This is a weird kinda escape. The only time I use --privileged is when I'm debugging, _because_ it lets me easily elevate access. Does anyone actually run privileged containers for production workloads?

ianamartin · on July 20, 2019

If a thing can be done, some nontrivial number of people do it in production.

The number of people who do it in production is correlated with the complexity of the thing they are trying to do and how much the "fuck it, just do <some terrible idea>" relieves that complexity.

derefr · on July 20, 2019

Docker containers that create/manipulate your Docker containers (e.g. the Kubernetes control plane) are --privileged, if they don't just mount the Docker daemon socket into themselves (which is basically equivalent.) If you're using kubectl, you're speaking to a daemon running in a --privileged Docker container, which you could perhaps exploit.

rtempaccount1 · on July 20, 2019

There's some cases where it's use in Kubernetes. Some of the system pods will run privileged and also some CNI pods will too.

Xylakant · on July 20, 2019

Elasticsearch requires some sysctls set on the node and some of the helm charts around use a privileged init container to set those. A solution that’s obviously more or less accepted, though one I personally dislike.

merb · on July 20, 2019

well you can run that on the host directly and disable the init container.

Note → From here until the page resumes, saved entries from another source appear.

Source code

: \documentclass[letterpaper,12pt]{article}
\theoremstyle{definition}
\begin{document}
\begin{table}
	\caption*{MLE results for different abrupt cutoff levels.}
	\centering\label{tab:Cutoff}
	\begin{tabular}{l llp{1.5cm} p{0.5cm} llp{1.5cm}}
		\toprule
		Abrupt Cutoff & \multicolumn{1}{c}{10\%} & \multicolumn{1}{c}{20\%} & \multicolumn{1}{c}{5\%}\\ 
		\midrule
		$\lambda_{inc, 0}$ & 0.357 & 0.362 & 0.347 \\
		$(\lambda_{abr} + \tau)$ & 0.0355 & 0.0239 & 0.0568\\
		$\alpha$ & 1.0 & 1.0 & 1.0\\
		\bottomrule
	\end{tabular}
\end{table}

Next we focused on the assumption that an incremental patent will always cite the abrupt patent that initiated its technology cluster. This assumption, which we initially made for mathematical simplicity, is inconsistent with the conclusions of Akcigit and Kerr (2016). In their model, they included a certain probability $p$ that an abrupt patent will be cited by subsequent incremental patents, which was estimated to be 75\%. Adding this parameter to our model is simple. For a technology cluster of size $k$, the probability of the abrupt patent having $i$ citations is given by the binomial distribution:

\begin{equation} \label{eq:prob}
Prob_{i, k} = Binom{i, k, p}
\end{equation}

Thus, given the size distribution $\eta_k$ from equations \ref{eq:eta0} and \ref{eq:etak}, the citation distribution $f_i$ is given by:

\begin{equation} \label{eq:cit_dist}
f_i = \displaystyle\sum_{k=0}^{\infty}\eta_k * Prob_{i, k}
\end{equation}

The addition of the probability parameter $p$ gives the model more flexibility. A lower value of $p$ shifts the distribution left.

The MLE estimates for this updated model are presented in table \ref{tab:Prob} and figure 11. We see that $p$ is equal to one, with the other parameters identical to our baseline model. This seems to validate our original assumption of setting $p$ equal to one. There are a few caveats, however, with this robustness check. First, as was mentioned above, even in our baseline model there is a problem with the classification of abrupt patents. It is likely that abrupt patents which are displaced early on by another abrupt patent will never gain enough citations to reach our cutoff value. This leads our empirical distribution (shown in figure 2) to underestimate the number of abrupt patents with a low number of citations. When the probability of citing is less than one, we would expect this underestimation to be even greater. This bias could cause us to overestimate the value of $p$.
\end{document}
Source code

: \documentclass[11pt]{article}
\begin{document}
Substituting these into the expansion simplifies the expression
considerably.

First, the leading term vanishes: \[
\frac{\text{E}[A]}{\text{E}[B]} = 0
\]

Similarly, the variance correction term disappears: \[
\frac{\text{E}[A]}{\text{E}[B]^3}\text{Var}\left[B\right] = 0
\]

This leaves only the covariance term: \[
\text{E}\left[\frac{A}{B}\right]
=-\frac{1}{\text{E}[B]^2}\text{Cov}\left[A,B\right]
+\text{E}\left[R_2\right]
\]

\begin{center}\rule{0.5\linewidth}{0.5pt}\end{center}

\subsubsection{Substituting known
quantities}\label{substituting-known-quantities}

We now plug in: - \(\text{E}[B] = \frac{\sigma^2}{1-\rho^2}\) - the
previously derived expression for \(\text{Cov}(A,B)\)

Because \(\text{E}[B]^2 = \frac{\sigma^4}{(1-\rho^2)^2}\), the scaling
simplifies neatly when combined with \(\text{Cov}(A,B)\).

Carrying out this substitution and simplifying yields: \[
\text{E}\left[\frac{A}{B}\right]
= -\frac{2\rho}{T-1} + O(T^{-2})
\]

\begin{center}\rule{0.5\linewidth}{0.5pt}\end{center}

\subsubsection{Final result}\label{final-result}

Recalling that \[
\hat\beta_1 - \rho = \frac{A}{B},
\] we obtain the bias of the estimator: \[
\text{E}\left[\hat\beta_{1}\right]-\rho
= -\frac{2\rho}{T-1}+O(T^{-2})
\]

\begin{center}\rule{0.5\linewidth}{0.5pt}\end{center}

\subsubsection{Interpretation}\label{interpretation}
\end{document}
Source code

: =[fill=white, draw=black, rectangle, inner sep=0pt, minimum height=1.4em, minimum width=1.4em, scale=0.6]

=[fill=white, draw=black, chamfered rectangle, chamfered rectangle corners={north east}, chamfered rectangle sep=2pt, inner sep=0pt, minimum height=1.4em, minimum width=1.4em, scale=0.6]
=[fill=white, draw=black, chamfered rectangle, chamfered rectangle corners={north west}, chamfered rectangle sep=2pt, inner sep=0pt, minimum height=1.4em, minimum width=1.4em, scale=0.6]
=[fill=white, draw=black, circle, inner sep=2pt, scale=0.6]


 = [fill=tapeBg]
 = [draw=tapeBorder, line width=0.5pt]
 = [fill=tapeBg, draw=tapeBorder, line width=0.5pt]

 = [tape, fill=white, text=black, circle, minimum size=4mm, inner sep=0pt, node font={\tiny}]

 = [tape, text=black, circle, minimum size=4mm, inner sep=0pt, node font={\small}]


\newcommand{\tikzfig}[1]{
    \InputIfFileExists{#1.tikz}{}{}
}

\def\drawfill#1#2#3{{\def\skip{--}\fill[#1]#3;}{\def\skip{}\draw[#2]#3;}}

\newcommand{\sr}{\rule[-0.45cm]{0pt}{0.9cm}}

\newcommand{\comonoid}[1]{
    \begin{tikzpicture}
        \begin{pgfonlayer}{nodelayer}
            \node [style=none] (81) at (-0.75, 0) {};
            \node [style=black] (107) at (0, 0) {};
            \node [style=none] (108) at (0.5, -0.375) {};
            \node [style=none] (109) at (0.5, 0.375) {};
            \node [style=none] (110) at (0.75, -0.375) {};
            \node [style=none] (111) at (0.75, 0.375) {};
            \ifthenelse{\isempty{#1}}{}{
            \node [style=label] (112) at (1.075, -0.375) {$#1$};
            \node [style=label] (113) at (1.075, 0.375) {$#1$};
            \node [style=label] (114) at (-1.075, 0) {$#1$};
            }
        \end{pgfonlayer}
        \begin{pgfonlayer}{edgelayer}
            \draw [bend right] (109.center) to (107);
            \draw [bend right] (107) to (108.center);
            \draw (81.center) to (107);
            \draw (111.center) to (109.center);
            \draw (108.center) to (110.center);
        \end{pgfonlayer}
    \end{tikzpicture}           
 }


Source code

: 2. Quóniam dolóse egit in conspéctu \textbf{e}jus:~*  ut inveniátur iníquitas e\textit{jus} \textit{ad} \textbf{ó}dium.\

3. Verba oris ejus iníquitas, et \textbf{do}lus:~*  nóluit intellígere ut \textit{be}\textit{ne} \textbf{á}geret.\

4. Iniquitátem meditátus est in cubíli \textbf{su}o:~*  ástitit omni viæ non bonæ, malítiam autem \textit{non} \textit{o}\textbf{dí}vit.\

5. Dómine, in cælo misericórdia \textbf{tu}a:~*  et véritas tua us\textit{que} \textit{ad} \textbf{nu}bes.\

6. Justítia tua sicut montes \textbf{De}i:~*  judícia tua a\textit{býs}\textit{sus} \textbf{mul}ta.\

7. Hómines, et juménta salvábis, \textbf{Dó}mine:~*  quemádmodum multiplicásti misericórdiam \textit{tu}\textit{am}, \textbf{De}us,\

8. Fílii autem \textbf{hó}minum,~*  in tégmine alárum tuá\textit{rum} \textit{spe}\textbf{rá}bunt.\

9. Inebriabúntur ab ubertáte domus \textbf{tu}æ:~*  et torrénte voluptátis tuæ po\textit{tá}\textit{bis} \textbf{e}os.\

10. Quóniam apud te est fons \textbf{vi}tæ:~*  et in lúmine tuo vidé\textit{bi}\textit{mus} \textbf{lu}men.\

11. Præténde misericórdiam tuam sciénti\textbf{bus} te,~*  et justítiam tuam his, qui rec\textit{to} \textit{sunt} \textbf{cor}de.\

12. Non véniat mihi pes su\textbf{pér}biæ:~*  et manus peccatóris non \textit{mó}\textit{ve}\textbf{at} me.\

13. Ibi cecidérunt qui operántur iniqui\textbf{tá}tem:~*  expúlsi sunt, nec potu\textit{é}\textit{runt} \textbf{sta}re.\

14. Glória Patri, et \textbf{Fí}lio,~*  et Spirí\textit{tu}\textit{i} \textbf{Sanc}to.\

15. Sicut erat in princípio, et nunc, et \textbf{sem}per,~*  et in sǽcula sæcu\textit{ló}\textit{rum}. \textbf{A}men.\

Xylakant · on July 20, 2019

Absolutely (though that requires host access), it just doesn’t seem to be what people do.

tln · on July 20, 2019

Not sure about production workloads but its not just privileged containers you start that should be a concern.. anyone who can access /var/run/docker.sock can run a privileged container, so this can be a privilege escalation.

Because of this escape, giving access to /var/run/docker.sock to regular users is the same as giving them root access.

Also as the article says mounting /var/run/docker.sock is (now, because of this escape) the same as giving that container access to the host system.

mclehman · on July 20, 2019

On the other side of things, my favorite demo for people new to docker who aren't yet aware that sudoless docker ~~ root access is:

    docker run -itv /:/host ubuntu chroot /host

cyphar · on July 21, 2019

Or, even better use nsenter to join all the namespaces of PID 1 on the host (making your process an ordinary root process in the init namespaces).

zapita · on July 20, 2019

Mounting /var/run/docker.sock has always been the same as full host access. That is a well-documented fact irrespective of this particular escape.

deathanatos · on July 20, 2019

Yes. We use Logspout, a container that attaches to the stderr/out of other containers and forwards those stderr/outs to more centralized logging services, such as an ELK stack. The attach call requires the docker socket, and so it is effectively a --privileged container.

The idea, of course, is to minimize the surface area for attacks. That container has a need for it to run that way; the vast majority of our other containers do not.

wearsaredhat · on July 20, 2019

Container security products like Twistlock require privileged access. I’m sure there are other use cases.

the8472 · on July 20, 2019

Sometimes you need to disable at least some of the security features, e.g. to run gdb, perf. Or headless chrome with its security sandbox which just blows up with the default seccomp filters.

shaklee3 · on July 21, 2019

Yes. You need privileged to run DPDK in a container.

gcb0 · on July 21, 2019

> when I'm debugging

Ironically, attackers would have access to more valuable data (and more freedom of movement) on your personal/dev box than on a monitored production host.

oso2k · on July 20, 2019

The title ought to be updated to specify the container types in question are privileged containers. Even if the original blog post doesn’t. A privileged container is quite like running a process with a user that has sudo permission. Being surprised that such a container can do bad things seems disingenuous. It’s like saying, “When you give me the keys to your house, I can rob you blind. I just need to figure out which key is for the front door.”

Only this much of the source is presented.